Era el burro. Se había esfumado. Aquella estampa tan corriente en los páramos de Boyacá, en las colinas de Antioquia o en las sabanas calurosas del Caribe, de un labriego con sombrero roto y un garabato entre las manos, que cabalgaba en su burro con las piernas en traviesa, no se ha vuelto a ver.

El animal, a paso lento, llevaba al dueño desde el rancho hasta la parcela, de compras al pueblo, de regreso de una borrachera a la casa; traía agua del pozo, paseaba a los muchachos traviesos, tenía siempre los ojos cansados y un enjambre de moscas que le daban vueltas en las orejas. Trabajaba como un burro y nunca se quejaba.

Pero el burro de los caminos de herradura ha desaparecido, arrollado por una bicicleta japonesa que trae motor y ruido propio. Las trochas se llenaron de motos.

Levantan polvareda, son más atractivas que un burro piojoso a la hora de seducir a las muchachas, no les salen mataduras en el lomo y, de vez en cuando, ayudan a ganarse una plata adicional llevando compadres de un pueblo a otro.

Ya no sobrevive ni el burro aquel que daba la hora dos veces al día, a las doce y a las seis de la tarde, en Nabusímake, el pueblo sagrado de los indios arhuacos, subiendo hacia lo más alto de la Sierra Nevada de Santa Marta.

Aunque me duela, no me quejo, porque comprendo que tenemos que amoldarnos a la transformación de los nuevos tiempos. También se murieron en su día la máquina de escribir y el aceite de alcanfor para el catarro y ya nadie se acuerda de ellos.

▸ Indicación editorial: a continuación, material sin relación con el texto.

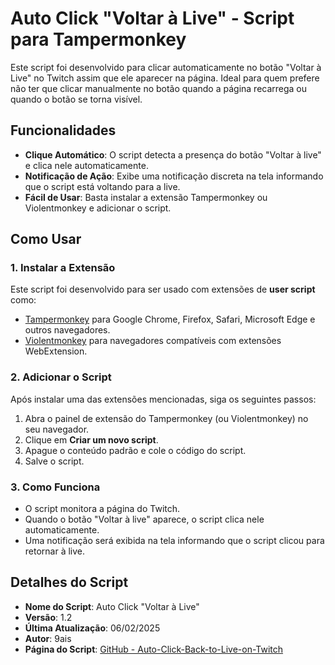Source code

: # Auto Click "Voltar à Live" - Script para Tampermonkey

Este script foi desenvolvido para clicar automaticamente no botão "Voltar à Live" no Twitch assim que ele aparecer na página. Ideal para quem prefere não ter que clicar manualmente no botão quando a página recarrega ou quando o botão se torna visível.

## Funcionalidades

- **Clique Automático**: O script detecta a presença do botão "Voltar à live" e clica nele automaticamente.
- **Notificação de Ação**: Exibe uma notificação discreta na tela informando que o script está voltando para a live.
- **Fácil de Usar**: Basta instalar a extensão Tampermonkey ou Violentmonkey e adicionar o script.

## Como Usar

### 1. Instalar a Extensão

Este script foi desenvolvido para ser usado com extensões de **user script** como:

- [Tampermonkey](https://tampermonkey.net/) para Google Chrome, Firefox, Safari, Microsoft Edge e outros navegadores.
- [Violentmonkey](https://violentmonkey.github.io/) para navegadores compatíveis com extensões WebExtension.

### 2. Adicionar o Script

Após instalar uma das extensões mencionadas, siga os seguintes passos:

1. Abra o painel de extensão do Tampermonkey (ou Violentmonkey) no seu navegador.
2. Clique em **Criar um novo script**.
3. Apague o conteúdo padrão e cole o código do script.
4. Salve o script.

### 3. Como Funciona

- O script monitora a página do Twitch.
- Quando o botão "Voltar à live" aparece, o script clica nele automaticamente.
- Uma notificação será exibida na tela informando que o script clicou para retornar à live.

## Detalhes do Script

- **Nome do Script**: Auto Click "Voltar à Live"
- **Versão**: 1.2
- **Última Atualização**: 06/02/2025
- **Autor**: 9ais
- **Página do Script**: [GitHub - Auto-Click-Back-to-Live-on-Twitch](https://github.com/nxvais/Auto-Click-Back-to-Live-on-Twitch)
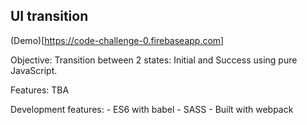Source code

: ## UI transition

(Demo)[https://code-challenge-0.firebaseapp.com]

Objective: Transition between 2 states: Initial and Success using pure JavaScript.

Features: TBA

Development features:
    - ES6 with babel
    - SASS
    - Built with webpack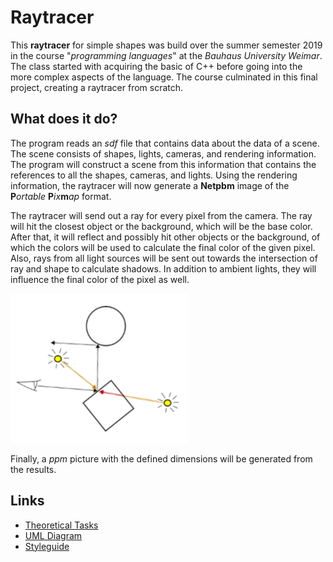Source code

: 
# Raytracer

This **raytracer** for simple shapes was build over the summer semester 2019 in the course "*programming languages*" at the *Bauhaus University Weimar*. The class started with acquiring the basic of C++ before going into the more complex aspects of the language. The course culminated in this final project, creating a raytracer from scratch.

## What does it do?

The program reads an *sdf* file that contains data about the data of a scene. The scene consists of shapes, lights, cameras, and rendering information. The program will construct a scene from this information that contains the references to all the shapes, cameras, and lights. Using the rendering information, the raytracer will now generate a **Netpbm** image of the **P***ortable* **P***ix***m***ap*  format.

The raytracer will send out a ray for every pixel from the camera. The ray will hit the closest object or the background, which will be the base color. After that, it will reflect and possibly hit other objects or the background, of which the colors will be used to calculate the final color of the given pixel. Also, rays from all light sources will be sent out towards the intersection of ray and shape to calculate shadows. In addition to ambient lights, they will influence the final color of the pixel as well.

![An illustration of a camera shooting out a ray towards a rectangle, which reflects and hits a circle, and two lights shooting rays at the intersection.](documentation/images/raytracer_illustration.png)

Finally, a *ppm* picture with the defined dimensions will be generated from the results.

## Links
- [Theoretical Tasks](/documentation/theoretical_tasks.md)
- [UML Diagram](/documentation/raytracer_uml_diagram.png)
- [Styleguide](/documentation/styleguide_2019.pdf)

Hay que ver lo que está pasando en estos tiempos. A las cinco de la tarde, a la hora que los campesinos llamamos del encierro, ve uno pasar a los vaqueros que recogen el ganado, para que vaya a dormir, pero ya no cabalgan en un caballo piquetero, sino en una moto reluciente.

Por muy moderna que parezca esa revolución, no deja de tener su lado pintoresco y hasta cómico. El otro día, mientras viajábamos entre Lorica y San Pelayo, nos detuvimos a la orilla de una alambrada. Iba un encerrador en su motocicleta, gritando a diez vacas, pero ya no llevaba puesto el sombrero de concha que usaban sus abuelos, con un barboquejo para amarrárselo en la garganta, sino un casco metálico de reluciente color rojo. Lo que más me llamó la atención, sin embargo, no fue el casco, sino que llevaba calzadas las espuelas.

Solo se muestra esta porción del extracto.